* [What you need to do]:
Could you set down exactly the lines in the records below between the line holding "- 『子网掩码』输入 255.255.255.0；" and the line holding "按道理来讲的话进行这样的设置后即可让内网设备发送的数据包都被 Clash 进行代理，但是，由于", inclusive?

* [Dataset content]:
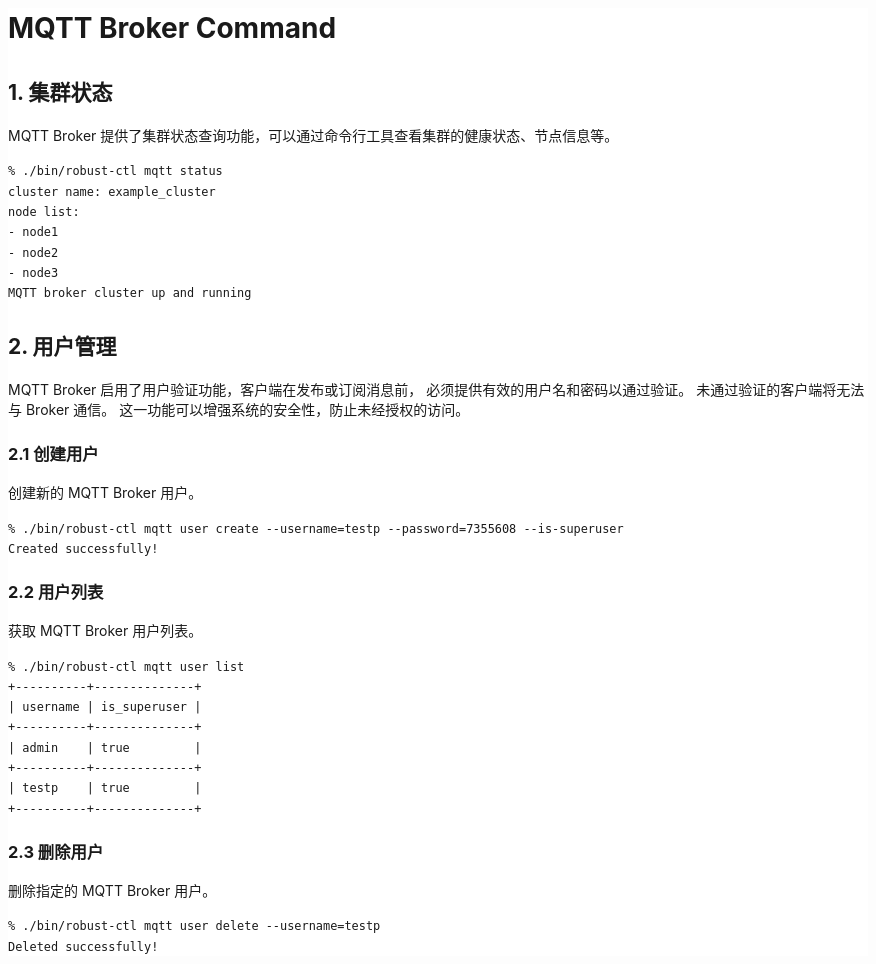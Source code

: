 # MQTT Broker Command

## 1. 集群状态

MQTT Broker 提供了集群状态查询功能，可以通过命令行工具查看集群的健康状态、节点信息等。

```console
% ./bin/robust-ctl mqtt status
cluster name: example_cluster
node list:
- node1
- node2
- node3
MQTT broker cluster up and running
```

## 2. 用户管理

MQTT Broker 启用了用户验证功能，客户端在发布或订阅消息前，
必须提供有效的用户名和密码以通过验证。
未通过验证的客户端将无法与 Broker 通信。
这一功能可以增强系统的安全性，防止未经授权的访问。

### 2.1 创建用户

创建新的 MQTT Broker 用户。

```console
% ./bin/robust-ctl mqtt user create --username=testp --password=7355608 --is-superuser
Created successfully!
```

### 2.2 用户列表

获取 MQTT Broker 用户列表。

```console
% ./bin/robust-ctl mqtt user list
+----------+--------------+
| username | is_superuser |
+----------+--------------+
| admin    | true         |
+----------+--------------+
| testp    | true         |
+----------+--------------+
```

### 2.3 删除用户

删除指定的 MQTT Broker 用户。

```console
% ./bin/robust-ctl mqtt user delete --username=testp
Deleted successfully!
```
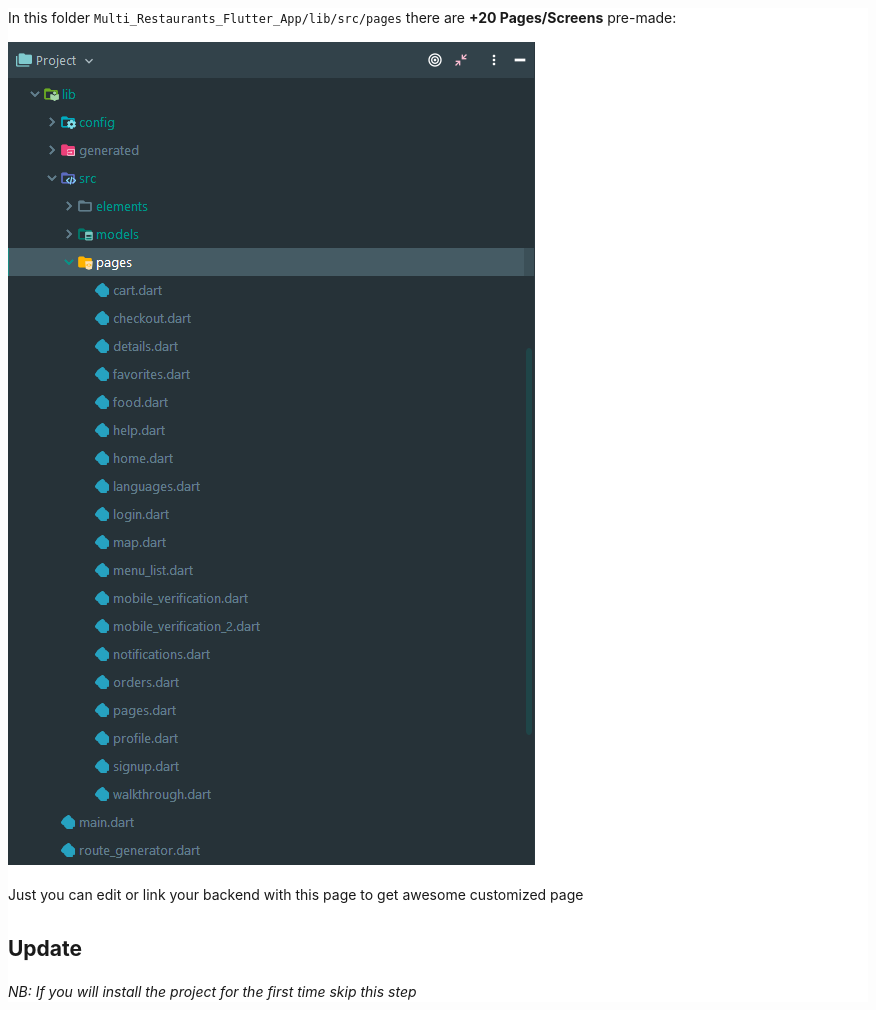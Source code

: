 In this folder `Multi_Restaurants_Flutter_App/lib/src/pages` there are **+20 Pages/Screens** pre-made:

![Pages](img/pages.png)

Just you can edit or link your backend with this page to get awesome customized page

## Update
_NB: If you will install the project for the first time skip this step_
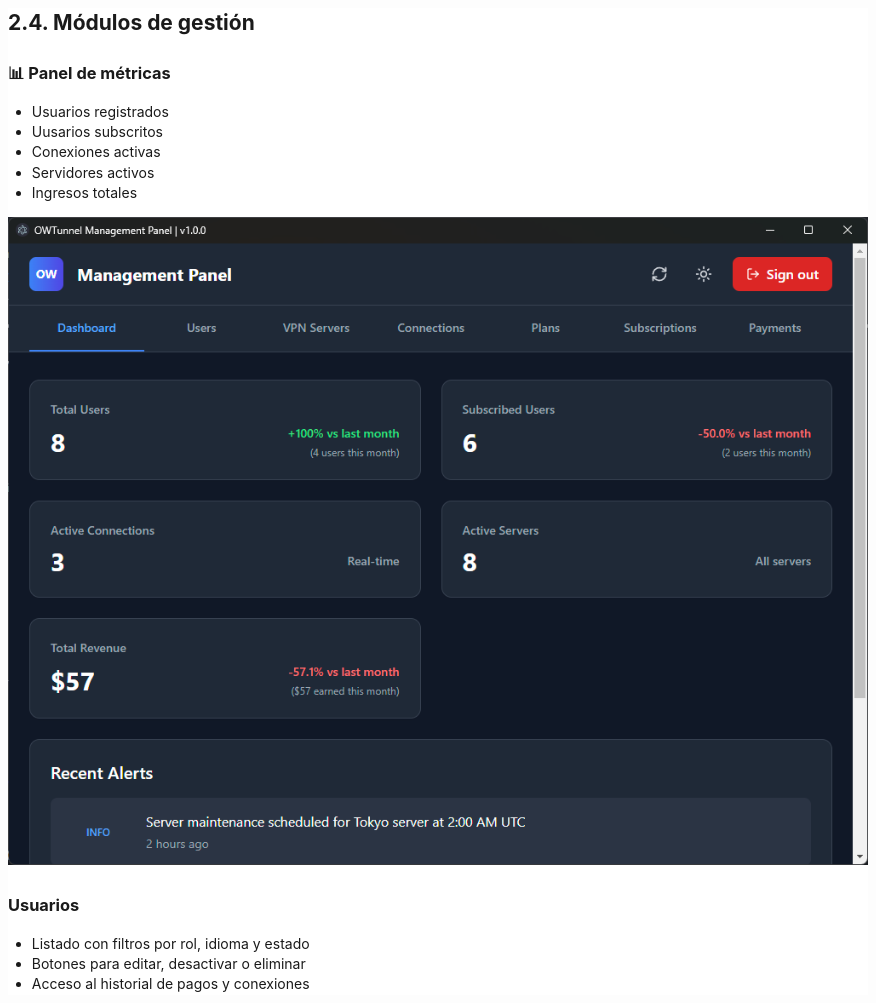 
## 2.4. Módulos de gestión

### 📊 Panel de métricas
- Usuarios registrados
- Uusarios subscritos
- Conexiones activas
- Servidores activos
- Ingresos totales

![alt text](images/image_04.png)

### Usuarios
- Listado con filtros por rol, idioma y estado
- Botones para editar, desactivar o eliminar
- Acceso al historial de pagos y conexiones
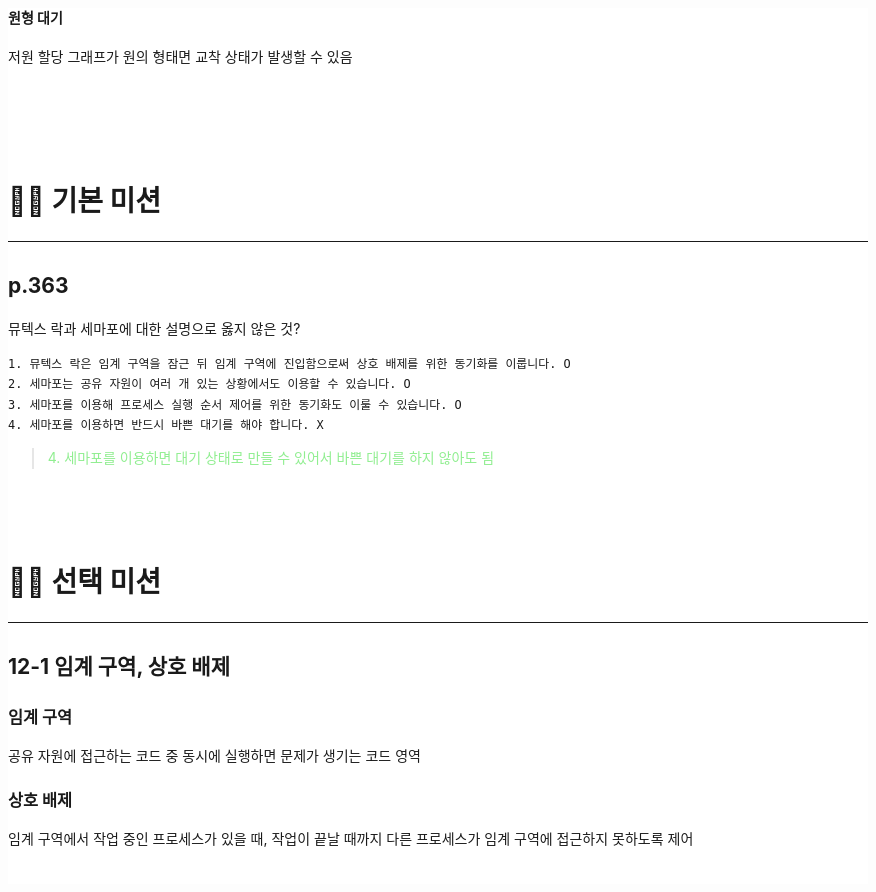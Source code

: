 #### 원형 대기

저원 할당 그래프가 원의 형태면 교착 상태가 발생할 수 있음

<br><br>
<br>

# 🚶🏻 기본 미션

---

## p.363

뮤텍스 락과 세마포에 대한 설명으로 옳지 않은 것?

```
1. 뮤텍스 락은 임계 구역을 잠근 뒤 임계 구역에 진입함으로써 상호 배제를 위한 동기화를 이룹니다. O
2. 세마포는 공유 자원이 여러 개 있는 상황에서도 이용할 수 있습니다. O
3. 세마포를 이용해 프로세스 실행 순서 제어를 위한 동기화도 이룰 수 있습니다. O
4. 세마포를 이용하면 반드시 바쁜 대기를 해야 합니다. X
```

> <span style="color: lightgreen;">4. 세마포를 이용하면 대기 상태로 만들 수 있어서 바쁜 대기를 하지 않아도 됨</span>

<br>
<br>

# 🏃🏻 선택 미션

---

## 12-1 임계 구역, 상호 배제

### 임계 구역

공유 자원에 접근하는 코드 중 동시에 실행하면 문제가 생기는 코드 영역

### 상호 배제

임계 구역에서 작업 중인 프로세스가 있을 때, 작업이 끝날 때까지 다른 프로세스가 임계 구역에 접근하지 못하도록 제어

<br>
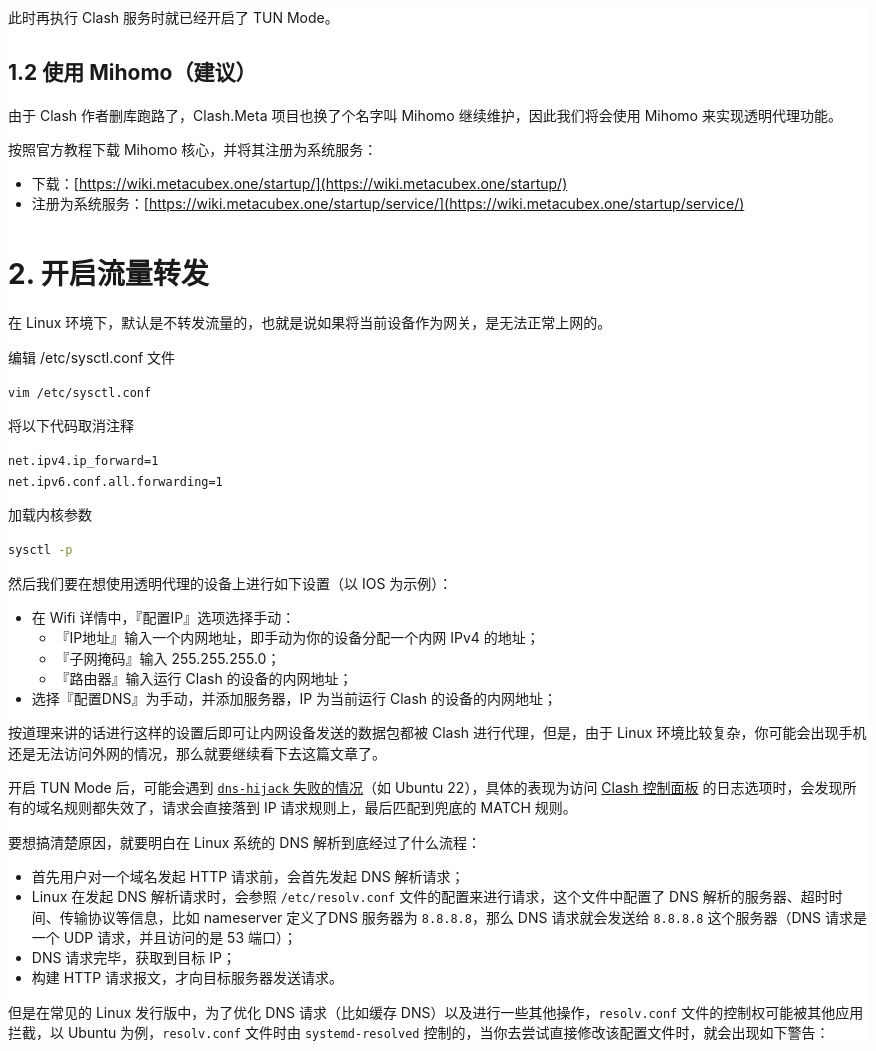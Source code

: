 此时再执行 Clash 服务时就已经开启了 TUN Mode。

## 1.2 使用 Mihomo（建议）

由于 Clash 作者删库跑路了，Clash.Meta 项目也换了个名字叫 Mihomo 继续维护，因此我们将会使用 Mihomo 来实现透明代理功能。

按照官方教程下载 Mihomo 核心，并将其注册为系统服务：

- 下载：[https://wiki.metacubex.one/startup/](https://wiki.metacubex.one/startup/)
- 注册为系统服务：[https://wiki.metacubex.one/startup/service/](https://wiki.metacubex.one/startup/service/)

# 2. 开启流量转发

在 Linux 环境下，默认是不转发流量的，也就是说如果将当前设备作为网关，是无法正常上网的。

编辑 /etc/sysctl.conf 文件

```sh
vim /etc/sysctl.conf
```

将以下代码取消注释

```sh
net.ipv4.ip_forward=1
net.ipv6.conf.all.forwarding=1
```

加载内核参数

```sh
sysctl -p
```

然后我们要在想使用透明代理的设备上进行如下设置（以 IOS 为示例）：

- 在 Wifi 详情中，『配置IP』选项选择手动：
	- 『IP地址』输入一个内网地址，即手动为你的设备分配一个内网 IPv4 的地址；
	- 『子网掩码』输入 255.255.255.0；
	- 『路由器』输入运行 Clash 的设备的内网地址；
- 选择『配置DNS』为手动，并添加服务器，IP 为当前运行 Clash 的设备的内网地址；

按道理来讲的话进行这样的设置后即可让内网设备发送的数据包都被 Clash 进行代理，但是，由于 Linux 环境比较复杂，你可能会出现手机还是无法访问外网的情况，那么就要继续看下去这篇文章了。

开启 TUN Mode 后，可能会遇到 [`dns-hijack` 失败的情况](https://github.com/Dreamacro/clash/issues/2671)（如 Ubuntu 22），具体的表现为访问 [Clash 控制面板](http://clash.razord.top/) 的日志选项时，会发现所有的域名规则都失效了，请求会直接落到 IP 请求规则上，最后匹配到兜底的 MATCH 规则。

要想搞清楚原因，就要明白在 Linux 系统的 DNS 解析到底经过了什么流程：

- 首先用户对一个域名发起 HTTP 请求前，会首先发起 DNS 解析请求；
- Linux 在发起 DNS 解析请求时，会参照 `/etc/resolv.conf` 文件的配置来进行请求，这个文件中配置了 DNS 解析的服务器、超时时间、传输协议等信息，比如 nameserver 定义了DNS 服务器为 `8.8.8.8`，那么 DNS 请求就会发送给 `8.8.8.8` 这个服务器（DNS 请求是一个 UDP 请求，并且访问的是 53 端口）；
- DNS 请求完毕，获取到目标 IP；
- 构建 HTTP 请求报文，才向目标服务器发送请求。

但是在常见的 Linux 发行版中，为了优化 DNS 请求（比如缓存 DNS）以及进行一些其他操作，`resolv.conf` 文件的控制权可能被其他应用拦截，以 Ubuntu 为例，`resolv.conf` 文件时由 `systemd-resolved` 控制的，当你去尝试直接修改该配置文件时，就会出现如下警告：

* [Reply]:
	- 『子网掩码』输入 255.255.255.0；
	- 『路由器』输入运行 Clash 的设备的内网地址；
- 选择『配置DNS』为手动，并添加服务器，IP 为当前运行 Clash 的设备的内网地址；

按道理来讲的话进行这样的设置后即可让内网设备发送的数据包都被 Clash 进行代理，但是，由于 Linux 环境比较复杂，你可能会出现手机还是无法访问外网的情况，那么就要继续看下去这篇文章了。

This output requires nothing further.